This year’s mid-term election is one of the most contentious in recent memory with nasty fights for Governor of New York, U.S. Congress, Broome County Sheriff, Legislature and municipal council seats.

The polls are open until 9 p.m.

In Broome County, the current New York State Senator and Assemblywoman are unopposed.

One of the most heated races locally is for the 22nd U.S. Congressional District with some poll watchers predicting a close race between incumbent Republican Claudia Tenney, who has repeatedly been accompanied on the campaign trail by members of President Donald Trump’s family, administration and even the president himself and Assemblyman Democrat Anthony Brindisi who has been linked to the Trump policy backlash-movement.

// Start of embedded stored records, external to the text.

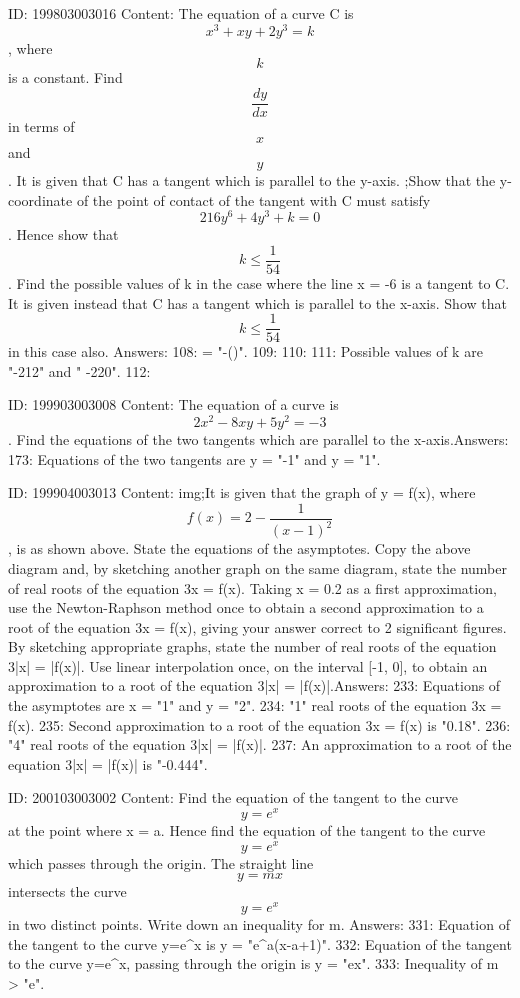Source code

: \documentclass{article}
\begin{document}
ID: 199803003016
Content:
The equation of a curve C is $$x^3 + xy + 2 y^3 = k$$, where $$k$$ is a constant. Find  $$\frac{dy}{dx}$$ in terms of $$x$$ and $$y$$. It is given that C has a tangent which is parallel to the y-axis. ;Show that the y-coordinate of the point of contact of the tangent with C must satisfy $$216 y^6 + 4 y^3 + k = 0$$. Hence show that  $$k \leq \frac{1}{54}$$. Find the possible values of k in the case where the line x = -6 is a tangent to C. It is given instead that C has a tangent which is parallel to the x-axis. Show that $$k \leq \frac{1}{54}$$ in this case also. Answers:
108:  = "-()".
109: 
110: 
111: Possible values of k are "-212" and " -220".
112: 

ID: 199903003008
Content:
The equation of a curve is \[2x^2 - 8xy + 5y^2 = -3\]. Find the equations of the two tangents which are parallel to the x-axis.Answers:
173: Equations of the two tangents are y = "-1" and y = "1".

ID: 199904003013
Content:
img;It is given that the graph of y = f(x), where \[f(x) = 2 - \frac {1}{(x-1)^2}\], is as shown above. State the equations of the asymptotes. Copy the above diagram and, by sketching another graph on the same diagram, state the number of real roots of the equation 3x = f(x). Taking x = 0.2 as a first approximation, use the Newton-Raphson method once to obtain a second approximation to a root of the equation 3x = f(x), giving your answer correct to 2 significant figures. By sketching appropriate graphs, state the number of real roots of the equation 3|x| = |f(x)|. Use linear interpolation once, on the interval [-1, 0], to obtain an approximation to a root of the equation 3|x| = |f(x)|.Answers:
233: Equations of the asymptotes are x = "1" and y = "2".
234: "1" real roots of the equation 3x = f(x).
235: Second approximation to a root of the equation 3x = f(x) is "0.18".
236: "4" real roots of the equation 3|x| = |f(x)|.
237: An approximation to a root of the equation 3|x| = |f(x)| is "-0.444".

ID: 200103003002
Content:
Find the equation of the tangent to the curve  $$y = e^x $$ at the point where x = a. Hence find the equation of the tangent to the curve  $$y = e^x $$ which passes through the origin. The straight line $$y = mx$$ intersects the curve  $$y = e^x $$ in two distinct points. Write down an inequality for m. Answers:
331: Equation of the tangent to the curve y=e^{x} is y = "e^{a}(x-a+1)".
332: Equation of the tangent to the curve y=e^{x}, passing through the origin is y = "ex".
333: Inequality of m > "e".
\end{document}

A tight contest is also predicted for Governor with Incumbent Democrat Andrew Cuomo showing a relatively large disapproval rating going into the four-way challenge of his attempt at a third term. He is facing Republican Marc Molinaro,  Green Party candidate Howie Hawkins, Libertarian Larry Sharpe and Independent Stephanie Minor.

A fight is also on for State Attorney General between Letita James and Keith Wofford after Eric Schneiderman stepped down over allegations of misconduct.

Some campaigns for local offices have called for rallying to work together toward goals while others have been seen resorting to questionable attacks on candidates’ record on support for law enforcement.

On the subject of law enforcement, voters are deciding an unusual contest for Broome County Sheriff with a decades-long veteran of law enforcement, Sheriff David Harder seeking another term on the Republican ticket, facing former public defender and former mayor of the City of Binghamton Matthew Ryan, who is running under the Working Families Party banner.

For the 6th District New York State Supreme Court Justice, Democrat Cortland County Judge Elizabeth Burns and Republican Chenango County District Attorney Joseph McBride are looking to fill the seat vacated by the retirement of Justice Kevin Dowd.

Some political-watcher have predicted that even some of the bigger contests like Governor and Congress may take days to decide.